The U.S. Coast Guard announced on Wednesday that it will end its search for the El Faro’s 32 missing crewmembers at sunset.
Thus far, USCG rescue teams have only recovered the body of one crewmember and scattered debris. On Tuesday, the USCG admitted that deep seas have complicated its efforts to retrieve the sunken vessel which was caught in Hurricane Joaquin’s path.
A U.S. National Transportation Safety Board (NTSB) team arrived on Tuesday in Jacksonville, Florida, the port the El Faro departed from last week en route to San Juan, Puerto Rico. The ship disappeared in what maritime experts have called the worst cargo shipping disaster involving a U.S.-flagged vessel in more than 30 years.
Before leaving Washington, NTSB member Bella Dinh-Zarr said the investigation would be difficult given that the ship sank in an unknown location, possibly in 15,000-feet (4,750-meter) deep waters. Its last known location was off Crooked Island in the Bahamas.
“It’s a big challenge when there’s such a large area of water and at such depth,” Dinh-Zarr said. “We hope for the best and that the ship will be recovered.”
The ship was crewed by 28 U.S. citizens, as well as five Polish nationals who were members of a so-called “riding gang” commonly hired to perform repairs and maintenance.
The 790-foot (240-meter) ship was loaded with containers and also with trailers and automobiles below deck, according to Coast Guard officials.

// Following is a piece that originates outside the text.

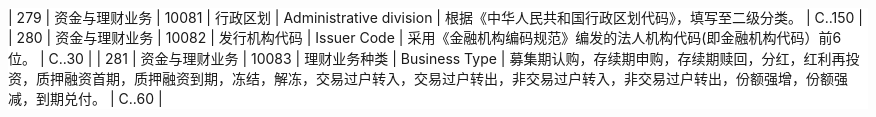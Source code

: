 |        279 | 资金与理财业务 |        10081 | 行政区划               | Administrative division           | 根据《中华人民共和国行政区划代码》，填写至二级分类。                                                                                                                                                                                                                                                                                                                                                                                                                                                                       | C..150 |
|        280 | 资金与理财业务 |        10082 | 发行机构代码           | Issuer Code                       | 采用《金融机构编码规范》编发的法人机构代码(即金融机构代码）前6位。                                                                                                                                                                                                                                                                                                                                                                                                                                                         | C..30  |
|        281 | 资金与理财业务 |        10083 | 理财业务种类           | Business Type                     | 募集期认购，存续期申购，存续期赎回，分红，红利再投资，质押融资首期，质押融资到期，冻结，解冻，交易过户转入，交易过户转出，非交易过户转入，非交易过户转出，份额强增，份额强减，到期兑付。                                                                                                                                                                                                                                                                                                                                   | C..60  |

The El Faro issued a distress call about 36 hours into its journey, saying it had lost propulsion and was taking on water as it sailed into the path of Joaquin.
Tote told reporters in Jacksonville the vessel was undergoing engine room work before it sank. But company officials have said they do not believe the work was related to a propulsion problem reported by the captain before the El Faro sank.
“The contractors were on board doing some work in the engine room space, they were not performing any work on the engines,” said Philip Greene, who heads the ship management subsidiary Tote Services.
“They were doing preparatory work in order for the ship to be converted for service in the Alaska trade,” Greene said.
He acknowledged at a news conference that engine failure sealed the fate of El Faro, however, making it impossible to steer in the face of a brutal storm.
“I think what’s regrettable in this is the fact the vessel did become disabled in the path of the storm, and that is what lead to ultimately the tragedy, Greene said.